There is hardly one moment in a political life when you can relax and enjoy what you have achieved. (In this politics resembles marriage.) I had restored order in the West, planted the seeds of fruitfulness in Italy, commenced the long task of embellishing Rome. Virgil had already sung the promise of a new Age of Gold; a benign sun ripened the cornfields and empurpled the grapes of plenty. But Antony . . .

For three years, while he made Athens his headquarters, he lived agreeably with my sister. She had no more to complain of than drunkenness. Of course, there was also a certain absurdity. It was not seemly for a Roman noble to preface his public announcements with the words: 'Antony the great and inimitable'; and it did make him a figure of some fun to the rest of us. It was impolitic too for him to advertise the favours he enjoyed from Dionysus, when he so often made it clear that he was enslaved to the God; and perhaps it was not in the best taste to claim descent from Heracles - hardly a model husband or father, you will remember. However such excesses could be easily forgiven; after all, everybody knows that Greeks and Orientals like high-flown language, and indeed make a cult of insincerity. (This is why Romans find it so difficult to come to a true measure of Easterners; we do not realize that for them rhetoric is an end and pleasure in itself, frequently quite unrelated to action, never moving beyond a purely verbal significance; I do not think that Antony understood this himself, I believe he was seduced by his own propaganda.)

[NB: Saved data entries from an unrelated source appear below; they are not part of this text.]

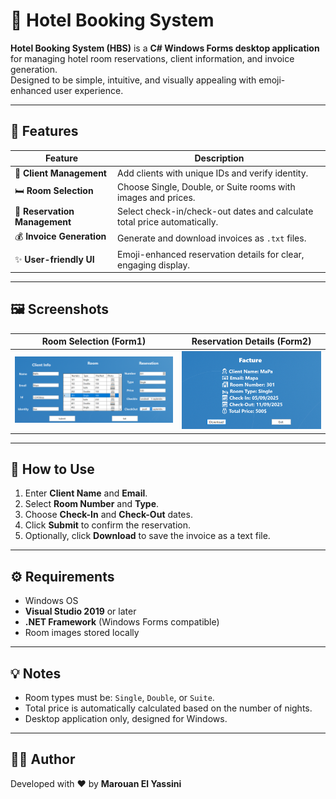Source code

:# 🏨 Hotel Booking System

**Hotel Booking System (HBS)** is a **C# Windows Forms desktop application** for managing hotel room reservations, client information, and invoice generation.  
Designed to be simple, intuitive, and visually appealing with emoji-enhanced user experience.

---

## 🌟 Features

| Feature | Description |
|---------|-------------|
| 👤 **Client Management** | Add clients with unique IDs and verify identity. |
| 🛏️ **Room Selection** | Choose Single, Double, or Suite rooms with images and prices. |
| 📅 **Reservation Management** | Select check-in/check-out dates and calculate total price automatically. |
| 💰 **Invoice Generation** | Generate and download invoices as `.txt` files. |
| ✨ **User-friendly UI** | Emoji-enhanced reservation details for clear, engaging display. |

---

## 🖼 Screenshots

| Room Selection (Form1) | Reservation Details (Form2) |
|------------------------|-----------------------------|
| ![Form1](Cap11.PNG) | ![Form2](Cap22.PNG) |  
---

## 📝 How to Use

1. Enter **Client Name** and **Email**.
2. Select **Room Number** and **Type**.
3. Choose **Check-In** and **Check-Out** dates.
4. Click **Submit** to confirm the reservation.
5. Optionally, click **Download** to save the invoice as a text file.

---

## ⚙ Requirements

- Windows OS
- **Visual Studio 2019** or later
- **.NET Framework** (Windows Forms compatible)
- Room images stored locally


---

## 💡 Notes

- Room types must be: `Single`, `Double`, or `Suite`.
- Total price is automatically calculated based on the number of nights.
- Desktop application only, designed for Windows.

---

## 👨‍💻 Author

Developed with ❤️ by **Marouan El Yassini**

Nevertheless, in a way, Octavia came to love him (as in a manner we all did). She said to me, 'He is a great child and so there is a sort of tenderness called forth; it is painful to watch him suffer the consequences of actions which are, I assure you, absolutely spontaneous.' Moreover, their daughter Antonia was a delight to them both, and Octavia, being kind and tactful as she was good and chaste, forebore to raise the matter of the twin children Cleopatra had borne, to whom she had given also the ridiculous names of Alexander Helios and Cleopatra Selene - the sun and moon, I ask you, and even at the time asked myself if Antony had consented to these names; I wouldn't be surprised if he had, for his taste was lamentable.

In Athens too, thanks to Octavia, they contrived to live, despite his habitual excess, with some decorum and restraint. Why, Antony even spent some time studying philosophy in the schools, though, as Maecenas said, he was probably the last Roman capable of benefiting from their subtle disquisitions.

Then, as I have told you, Antony without warning sent Octavia back to Rome; for her health, he said. I questioned my sister closely. She was unable to give any other explanation, or perhaps still too loyal to her husband to advance one. Was he unkind to you? I asked. She denied the charge. Antony, she insisted, was a more complicated being than I imagined. I listened to her with great patience seeking understanding, though in fact none knew better than I the contradictions Antony contained. He was not a simple man of action; I knew that. I knew more than that: I knew that men of action, finding it difficult to articulate or order their thoughts, are indeed far more complicated than intellectuals and poets to whom words come easily. They lack the ability to explain themselves, for they have no power of introspection. (For this reason Pompey the Great was an enigma to all; he had no understanding of himself. For this reason too, your father Agrippa has always been harder to know than Maecenas.)